SCM Migration
Glossary
The exact meaning of two terms is essential for the following migration guide:
- project: a top level project, with a project lead and a separate space on the OpenOffice.org web site and in the OpenOffice.org repository. Example: gsl (the project which hosts the vcl code module, rsc the resource compiler and 16 other code modules), zh (this project hosts the Chinese language community).
- module: the next level of structure is called module. Code projects typically host several modules, language projects usually have only a www module. Attention: Some modules are called like their hosting project, for example sw is also a module in the project sw.
Repository restructuring
Whether we take subversion as new SCM tool or a distributed SCM like git or mercurial, the necessary migration is also a good opportunity to restructure our repository and to do some badly needly clean up.
This restructure and migration guide is geared towards a migration to subversion, but the same principles can and should be applied to a potential migration to another SCM tool.
Currently we have 136 top level projects. Inside these projects we have varying numbers of modules, either web content modules or code modules.
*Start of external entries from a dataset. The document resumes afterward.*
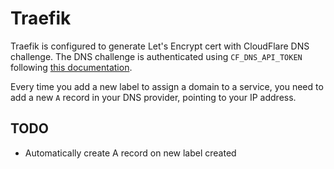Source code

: # Traefik

Traefik is configured to generate Let's Encrypt cert with CloudFlare DNS challenge. The DNS challenge is authenticated using `CF_DNS_API_TOKEN` following [this documentation](https://go-acme.github.io/lego/dns/cloudflare/#api-tokens).

Every time you add a new label to assign a domain to a service, you need to add a new `A` record in your DNS provider, pointing to your IP address.

## TODO
- Automatically create A record on new label created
Many projects are dedicated to the OpenOffice.org language communities which are essentially independent from each other. Modules from code projects on the other hand are highly dependent from each other. We got about 265 of these code modules.
The idea is to move all modules containing OOo source code into a single repository. After that, each project get it's own repository, which is mostly for web content. After the migration, modules inside the new "code project" get linked into their original projects, to maintain the integrity of these projects.
Clean up
In 6 years we accumulated a lot of cruft in the CVS repository. We take the opportunity and skip some dead ends from the migration. The rule is, that every released version of OOo must be represented in the new repository. Otherwise we are pretty free to define what we want to migrate and what not. Currently I plan to implement the following strategy:
- migrate all releases of OOo to the new SCM, this means release tags and branches must be preserved
- skip experimental branches and tags if they can be proven to be obsolete
- skip obvious dead parts of the repository
- skip tags and branches of all CWS with status integrated, finished, deleted or canceled at a certain date (currently the date is 2007/05/15)
The last rule reduces the number of the to be migrated branches from about 5000 to about 500.
Recipe for migrating the code repository
For a migration to subversion a fast Unix machine with cvs, subversion-1.4 and the cvs2svn python script installed is needed.
Copy and restructure the CVS code repository
Create a copy of the CVS repository. In the following <work> is the directory which contains the 136 OOo top level projects. Use the repositorystructure.sh script to restructure the repository and to remove obsolete and broken stuff.
$ cd <work> $ sh repositorystructure.sh